[Records from a data collection]
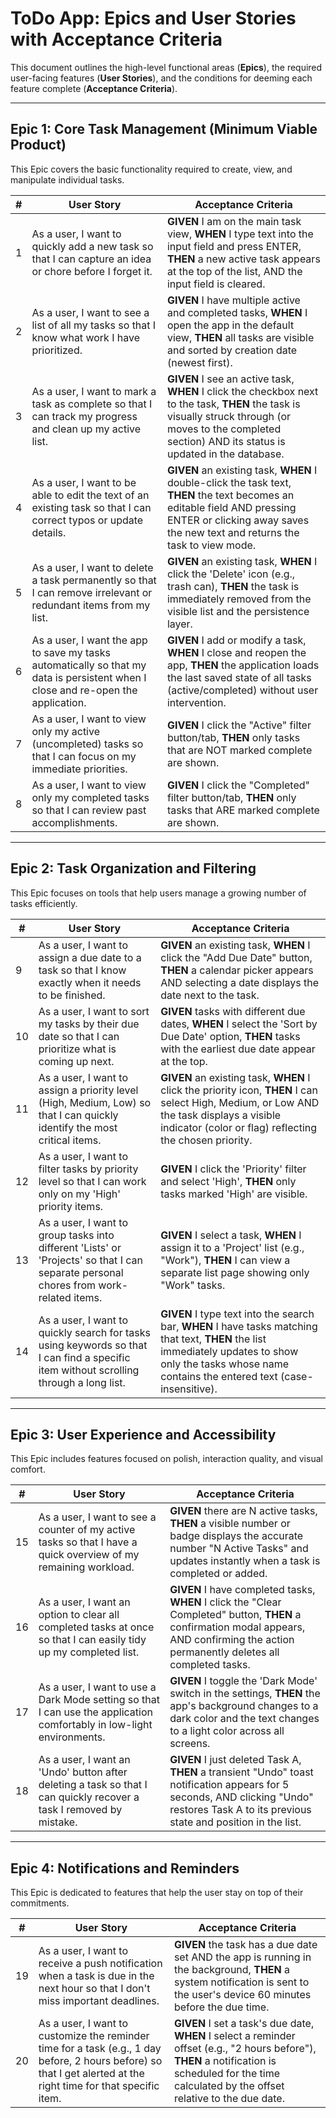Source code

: # ToDo App: Epics and User Stories with Acceptance Criteria

This document outlines the high-level functional areas (**Epics**), the required user-facing features (**User Stories**), and the conditions for deeming each feature complete (**Acceptance Criteria**).

---

## Epic 1: Core Task Management (Minimum Viable Product)

This Epic covers the basic functionality required to create, view, and manipulate individual tasks.

| #  | User Story | Acceptance Criteria |
|----|------------|-------------------|
| 1  | As a user, I want to quickly add a new task so that I can capture an idea or chore before I forget it. | **GIVEN** I am on the main task view, **WHEN** I type text into the input field and press ENTER, **THEN** a new active task appears at the top of the list, AND the input field is cleared. |
| 2  | As a user, I want to see a list of all my tasks so that I know what work I have prioritized. | **GIVEN** I have multiple active and completed tasks, **WHEN** I open the app in the default view, **THEN** all tasks are visible and sorted by creation date (newest first). |
| 3  | As a user, I want to mark a task as complete so that I can track my progress and clean up my active list. | **GIVEN** I see an active task, **WHEN** I click the checkbox next to the task, **THEN** the task is visually struck through (or moves to the completed section) AND its status is updated in the database. |
| 4  | As a user, I want to be able to edit the text of an existing task so that I can correct typos or update details. | **GIVEN** an existing task, **WHEN** I double-click the task text, **THEN** the text becomes an editable field AND pressing ENTER or clicking away saves the new text and returns the task to view mode. |
| 5  | As a user, I want to delete a task permanently so that I can remove irrelevant or redundant items from my list. | **GIVEN** an existing task, **WHEN** I click the 'Delete' icon (e.g., trash can), **THEN** the task is immediately removed from the visible list and the persistence layer. |
| 6  | As a user, I want the app to save my tasks automatically so that my data is persistent when I close and re-open the application. | **GIVEN** I add or modify a task, **WHEN** I close and reopen the app, **THEN** the application loads the last saved state of all tasks (active/completed) without user intervention. |
| 7  | As a user, I want to view only my active (uncompleted) tasks so that I can focus on my immediate priorities. | **GIVEN** I click the "Active" filter button/tab, **THEN** only tasks that are NOT marked complete are shown. |
| 8  | As a user, I want to view only my completed tasks so that I can review past accomplishments. | **GIVEN** I click the "Completed" filter button/tab, **THEN** only tasks that ARE marked complete are shown. |

---

## Epic 2: Task Organization and Filtering

This Epic focuses on tools that help users manage a growing number of tasks efficiently.

| #  | User Story | Acceptance Criteria |
|----|------------|-------------------|
| 9  | As a user, I want to assign a due date to a task so that I know exactly when it needs to be finished. | **GIVEN** an existing task, **WHEN** I click the "Add Due Date" button, **THEN** a calendar picker appears AND selecting a date displays the date next to the task. |
| 10 | As a user, I want to sort my tasks by their due date so that I can prioritize what is coming up next. | **GIVEN** tasks with different due dates, **WHEN** I select the 'Sort by Due Date' option, **THEN** tasks with the earliest due date appear at the top. |
| 11 | As a user, I want to assign a priority level (High, Medium, Low) so that I can quickly identify the most critical items. | **GIVEN** an existing task, **WHEN** I click the priority icon, **THEN** I can select High, Medium, or Low AND the task displays a visible indicator (color or flag) reflecting the chosen priority. |
| 12 | As a user, I want to filter tasks by priority level so that I can work only on my 'High' priority items. | **GIVEN** I click the 'Priority' filter and select 'High', **THEN** only tasks marked 'High' are visible. |
| 13 | As a user, I want to group tasks into different 'Lists' or 'Projects' so that I can separate personal chores from work-related items. | **GIVEN** I select a task, **WHEN** I assign it to a 'Project' list (e.g., "Work"), **THEN** I can view a separate list page showing only "Work" tasks. |
| 14 | As a user, I want to quickly search for tasks using keywords so that I can find a specific item without scrolling through a long list. | **GIVEN** I type text into the search bar, **WHEN** I have tasks matching that text, **THEN** the list immediately updates to show only the tasks whose name contains the entered text (case-insensitive). |

---

## Epic 3: User Experience and Accessibility

This Epic includes features focused on polish, interaction quality, and visual comfort.

| #  | User Story | Acceptance Criteria |
|----|------------|-------------------|
| 15 | As a user, I want to see a counter of my active tasks so that I have a quick overview of my remaining workload. | **GIVEN** there are N active tasks, **THEN** a visible number or badge displays the accurate number "N Active Tasks" and updates instantly when a task is completed or added. |
| 16 | As a user, I want an option to clear all completed tasks at once so that I can easily tidy up my completed list. | **GIVEN** I have completed tasks, **WHEN** I click the "Clear Completed" button, **THEN** a confirmation modal appears, AND confirming the action permanently deletes all completed tasks. |
| 17 | As a user, I want to use a Dark Mode setting so that I can use the application comfortably in low-light environments. | **GIVEN** I toggle the 'Dark Mode' switch in the settings, **THEN** the app's background changes to a dark color and the text changes to a light color across all screens. |
| 18 | As a user, I want an 'Undo' button after deleting a task so that I can quickly recover a task I removed by mistake. | **GIVEN** I just deleted Task A, **THEN** a transient "Undo" toast notification appears for 5 seconds, AND clicking "Undo" restores Task A to its previous state and position in the list. |

---

## Epic 4: Notifications and Reminders

This Epic is dedicated to features that help the user stay on top of their commitments.

| #  | User Story | Acceptance Criteria |
|----|------------|-------------------|
| 19 | As a user, I want to receive a push notification when a task is due in the next hour so that I don't miss important deadlines. | **GIVEN** the task has a due date set AND the app is running in the background, **THEN** a system notification is sent to the user's device 60 minutes before the due time. |
| 20 | As a user, I want to customize the reminder time for a task (e.g., 1 day before, 2 hours before) so that I get alerted at the right time for that specific item. | **GIVEN** I set a task's due date, **WHEN** I select a reminder offset (e.g., "2 hours before"), **THEN** a notification is scheduled for the time calculated by the offset relative to the due date. |
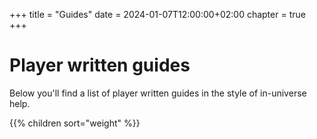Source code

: +++
title = "Guides"
date = 2024-01-07T12:00:00+02:00
chapter = true
+++

# Player written guides

Below you'll find a list of player written guides in the style of in-universe help.

{{% children sort="weight" %}}
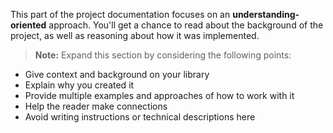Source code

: This part of the project documentation focuses on an
**understanding-oriented** approach. You'll get a
chance to read about the background of the project,
as well as reasoning about how it was implemented.   

> **Note:** Expand this section by considering the
> following points:

- Give context and background on your library
- Explain why you created it
- Provide multiple examples and approaches of how
    to work with it
- Help the reader make connections
- Avoid writing instructions or technical descriptions
    here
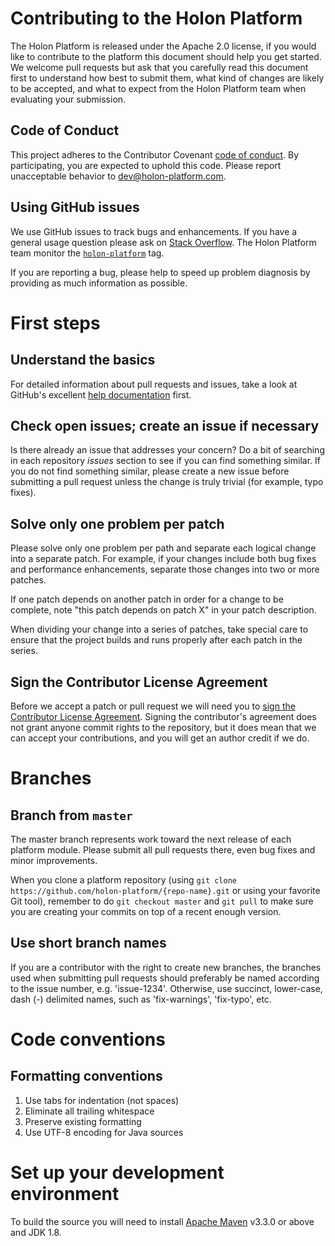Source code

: # Contributing to the Holon Platform

The Holon Platform is released under the Apache 2.0 license, if you would like to contribute to the platform this document should help you 
get started.
We welcome pull requests but ask that you carefully read this document first to understand how best to submit them, what kind of changes are 
likely to be accepted, and what to expect from the Holon Platform team when evaluating your submission.

## Code of Conduct
This project adheres to the Contributor Covenant [code of conduct](CODE_OF_CONDUCT.md).
By participating, you are expected to uphold this code. Please report unacceptable behavior to dev@holon-platform.com.

## Using GitHub issues
We use GitHub issues to track bugs and enhancements. If you have a general usage question please ask on [Stack Overflow](http://stackoverflow.com). 
The Holon Platform team monitor the [`holon-platform`](http://stackoverflow.com/tags/holon-platform) tag.

If you are reporting a bug, please help to speed up problem diagnosis by providing as much information as possible. 

# First steps

## Understand the basics

For detailed information about pull requests and issues, take a look at GitHub's
excellent [help documentation](https://help.github.com/categories/collaborating-with-issues-and-pull-requests) first.

## Check open issues; create an issue if necessary

Is there already an issue that addresses your concern? Do a bit of searching in each repository _issues_ section to see if you can find something similar. If you do not find something similar, please create a new issue before submitting a pull request unless the change is truly trivial (for example, typo fixes).

## Solve only one problem per patch

Please solve only one problem per path and separate each logical change into a separate patch.
For example, if your changes include both bug fixes and performance enhancements, separate those changes into two or more patches.

If one patch depends on another patch in order for a change to be complete, note "this patch depends on patch X" in your patch description.

When dividing your change into a series of patches, take special care to ensure that the project builds and runs properly after each patch in the series.

## Sign the Contributor License Agreement

Before we accept a patch or pull request we will need you to [sign the Contributor License Agreement](https://holon-platform.com/cla/sign).
Signing the contributor's agreement does not grant anyone commit rights to the repository, but it does mean that we can accept your 
contributions, and you will get an author credit if we do.

# Branches

## Branch from `master`

The master branch represents work toward the next release of each platform module. Please submit all pull requests there, even bug fixes and minor improvements.

When you clone a platform repository (using `git clone https://github.com/holon-platform/{repo-name}.git` or using your favorite Git tool), remember to do `git checkout master` and `git pull` to make sure you are creating your commits on top of a recent enough version.

## Use short branch names

If you are a contributor with the right to create new branches, the branches used when submitting pull requests should preferably be named
according to the issue number, e.g. 'issue-1234'. Otherwise, use succinct, lower-case, dash (-) delimited names, such as 'fix-warnings', 'fix-typo', etc.

# Code conventions

## Formatting conventions

1. Use tabs for indentation (not spaces)
1. Eliminate all trailing whitespace 
1. Preserve existing formatting
1. Use UTF-8 encoding for Java sources

# Set up your development environment

To build the source you will need to install [Apache Maven](http://maven.apache.org) v3.3.0 or above and JDK 1.8.
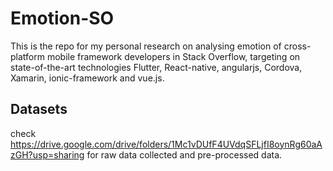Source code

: # Emotion-SO
This is the repo for my personal research on analysing emotion of cross-platform mobile framework developers in Stack Overflow, targeting on state-of-the-art technologies Flutter, React-native, angularjs, Cordova, Xamarin, ionic-framework and vue.js.


## Datasets
check https://drive.google.com/drive/folders/1Mc1vDUfF4UVdqSFLjfI8oynRg60aAzGH?usp=sharing for raw data collected and pre-processed data.

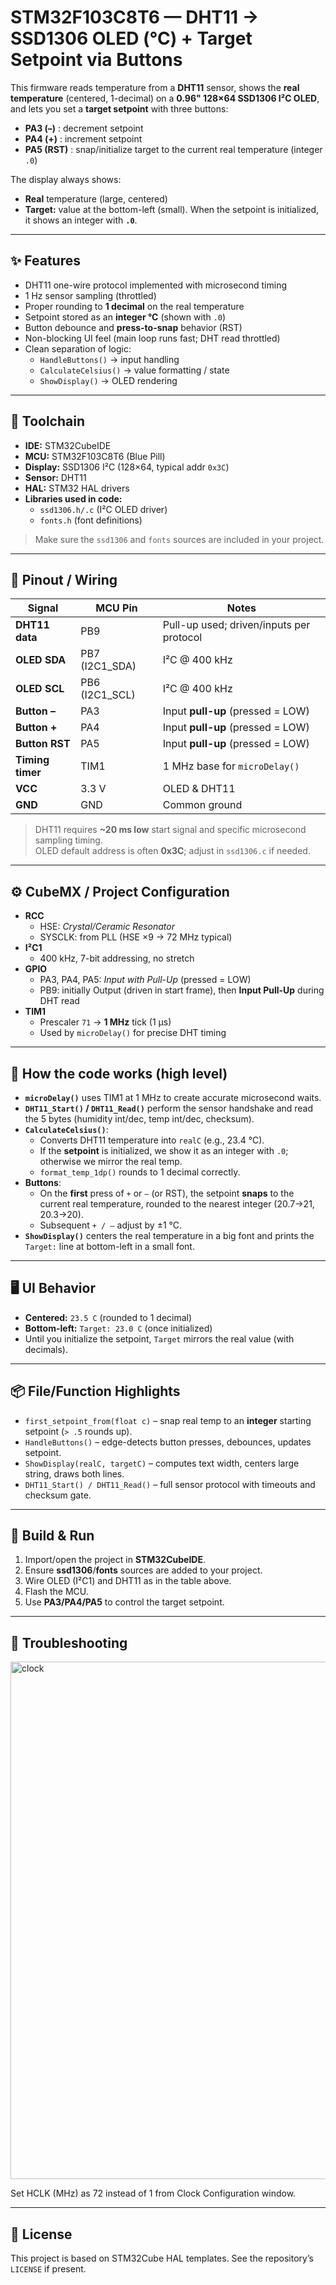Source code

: # STM32F103C8T6 — DHT11 → SSD1306 OLED (°C) + Target Setpoint via Buttons

This firmware reads temperature from a **DHT11** sensor, shows the **real temperature** (centered, 1-decimal) on a **0.96" 128×64 SSD1306 I²C OLED**, and lets you set a **target setpoint** with three buttons:

- **PA3 (–)** : decrement setpoint  
- **PA4 (+)** : increment setpoint  
- **PA5 (RST)** : snap/initialize target to the current real temperature (integer `.0`)

The display always shows:
- **Real** temperature (large, centered)  
- **Target:** value at the bottom-left (small). When the setpoint is initialized, it shows an integer with **`.0`**.

---

## ✨ Features

- DHT11 one-wire protocol implemented with microsecond timing
- 1 Hz sensor sampling (throttled)
- Proper rounding to **1 decimal** on the real temperature
- Setpoint stored as an **integer °C** (shown with `.0`)
- Button debounce and **press-to-snap** behavior (RST)
- Non-blocking UI feel (main loop runs fast; DHT read throttled)
- Clean separation of logic:
  - `HandleButtons()` → input handling
  - `CalculateCelsius()` → value formatting / state
  - `ShowDisplay()` → OLED rendering

---

## 🧰 Toolchain

- **IDE:** STM32CubeIDE  
- **MCU:** STM32F103C8T6 (Blue Pill)  
- **Display:** SSD1306 I²C (128×64, typical addr `0x3C`)  
- **Sensor:** DHT11  
- **HAL:** STM32 HAL drivers  
- **Libraries used in code:**
  - `ssd1306.h/.c` (I²C OLED driver)
  - `fonts.h` (font definitions)

> Make sure the `ssd1306` and `fonts` sources are included in your project.

---

## 🔌 Pinout / Wiring

| Signal            | MCU Pin | Notes                                  |
|-------------------|---------|----------------------------------------|
| **DHT11 data**    | PB9     | Pull-up used; driven/inputs per protocol |
| **OLED SDA**      | PB7 (I2C1_SDA) | I²C @ 400 kHz                    |
| **OLED SCL**      | PB6 (I2C1_SCL) | I²C @ 400 kHz                    |
| **Button –**      | PA3     | Input **pull-up** (pressed = LOW)      |
| **Button +**      | PA4     | Input **pull-up** (pressed = LOW)      |
| **Button RST**    | PA5     | Input **pull-up** (pressed = LOW)      |
| **Timing timer**  | TIM1    | 1 MHz base for `microDelay()`          |
| **VCC**           | 3.3 V   | OLED & DHT11                           |
| **GND**           | GND     | Common ground                          |

> DHT11 requires **~20 ms low** start signal and specific microsecond sampling timing.  
> OLED default address is often **0x3C**; adjust in `ssd1306.c` if needed.

---

## ⚙️ CubeMX / Project Configuration

- **RCC**
  - HSE: *Crystal/Ceramic Resonator*
  - SYSCLK: from PLL (HSE ×9 → 72 MHz typical)
- **I²C1**
  - 400 kHz, 7-bit addressing, no stretch
- **GPIO**
  - PA3, PA4, PA5: *Input with Pull-Up* (pressed = LOW)
  - PB9: initially Output (driven in start frame), then **Input Pull-Up** during DHT read
- **TIM1**
  - Prescaler `71` → **1 MHz** tick (1 µs)
  - Used by `microDelay()` for precise DHT timing

---

## 🧠 How the code works (high level)

- **`microDelay()`** uses TIM1 at 1 MHz to create accurate microsecond waits.
- **`DHT11_Start()` / `DHT11_Read()`** perform the sensor handshake and read the 5 bytes (humidity int/dec, temp int/dec, checksum).
- **`CalculateCelsius()`**:
  - Converts DHT11 temperature into `realC` (e.g., 23.4 °C).
  - If the **setpoint** is initialized, we show it as an integer with `.0`; otherwise we mirror the real temp.
  - `format_temp_1dp()` rounds to 1 decimal correctly.
- **Buttons**:
  - On the **first** press of `+` or `–` (or RST), the setpoint **snaps** to the current real temperature, rounded to the nearest integer (20.7→21, 20.3→20).
  - Subsequent `+ / –` adjust by ±1 °C.
- **`ShowDisplay()`** centers the real temperature in a big font and prints the `Target:` line at bottom-left in a small font.

---

## 🖥️ UI Behavior

- **Centered:** `23.5 C` (rounded to 1 decimal)  
- **Bottom-left:** `Target: 23.0 C` (once initialized)  
- Until you initialize the setpoint, `Target` mirrors the real value (with decimals).

---

## 📦 File/Function Highlights

- `first_setpoint_from(float c)` – snap real temp to an **integer** starting setpoint (`> .5` rounds up).
- `HandleButtons()` – edge-detects button presses, debounces, updates setpoint.
- `ShowDisplay(realC, targetC)` – computes text width, centers large string, draws both lines.
- `DHT11_Start() / DHT11_Read()` – full sensor protocol with timeouts and checksum gate.

---

## 🚀 Build & Run

1. Import/open the project in **STM32CubeIDE**.  
2. Ensure **ssd1306**/**fonts** sources are added to your project.  
3. Wire OLED (I²C1) and DHT11 as in the table above.  
4. Flash the MCU.  
5. Use **PA3/PA4/PA5** to control the target setpoint.

---

## 🧪 Troubleshooting

<img width="1895" height="828" alt="clock" src="https://github.com/user-attachments/assets/e9e4585e-9e01-4cb2-8db0-406de1135d46" />

Set HCLK (MHz) as 72 instead of 1 from Clock Configuration window.

---


## 📜 License

This project is based on STM32Cube HAL templates. See the repository’s `LICENSE` if present.
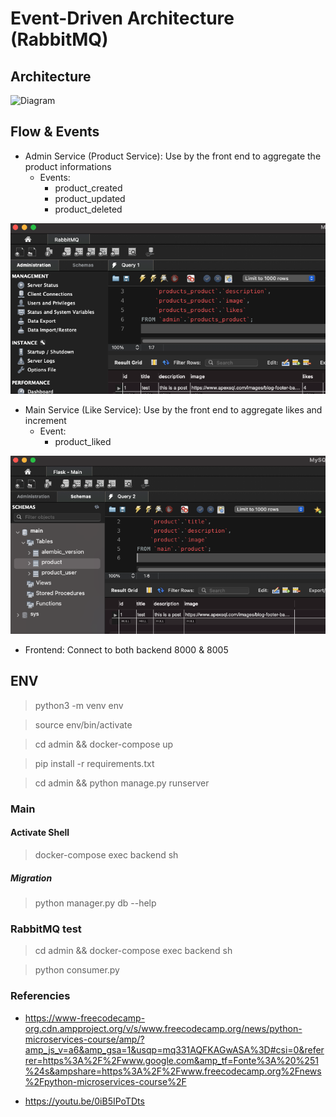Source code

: # Event-Driven Architecture (RabbitMQ)

## Architecture

![Diagram](Diagram.drawio)

## Flow & Events
- Admin Service (Product Service): Use by the front end to aggregate the product informations
    - Events:
        - product_created
        - product_updated
        - product_deleted

![preview](admin_service.png)

- Main Service (Like Service): Use by the front end to aggregate likes and increment
    - Event:
        - product_liked

![preview](main_service.png)

- Frontend: Connect to both backend 8000 & 8005


## ENV
> python3 -m venv env

> source env/bin/activate

> cd admin && docker-compose up 

> pip install -r requirements.txt

> cd admin && python manage.py runserver


### Main

#### Activate Shell

> docker-compose exec backend sh

##### Migration
> python manager.py db --help


### RabbitMQ test

> cd admin && docker-compose exec backend sh

> python consumer.py

### Referencies
- https://www-freecodecamp-org.cdn.ampproject.org/v/s/www.freecodecamp.org/news/python-microservices-course/amp/?amp_js_v=a6&amp_gsa=1&usqp=mq331AQFKAGwASA%3D#csi=0&referrer=https%3A%2F%2Fwww.google.com&amp_tf=Fonte%3A%20%251%24s&ampshare=https%3A%2F%2Fwww.freecodecamp.org%2Fnews%2Fpython-microservices-course%2F

- https://youtu.be/0iB5IPoTDts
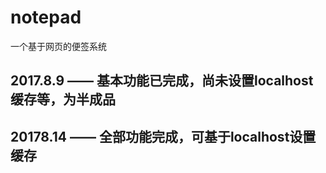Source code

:# notepad
一个基于网页的便签系统
## 2017.8.9 —— 基本功能已完成，尚未设置localhost缓存等，为半成品
## 20178.14 —— 全部功能完成，可基于localhost设置缓存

The problem
Lines containing the string "type" are the ones to copy from the entries above.

Output of the exercise
| 1  | As a user, I want to quickly add a new task so that I can capture an idea or chore before I forget it. | **GIVEN** I am on the main task view, **WHEN** I type text into the input field and press ENTER, **THEN** a new active task appears at the top of the list, AND the input field is cleared. |
| 14 | As a user, I want to quickly search for tasks using keywords so that I can find a specific item without scrolling through a long list. | **GIVEN** I type text into the search bar, **WHEN** I have tasks matching that text, **THEN** the list immediately updates to show only the tasks whose name contains the entered text (case-insensitive). |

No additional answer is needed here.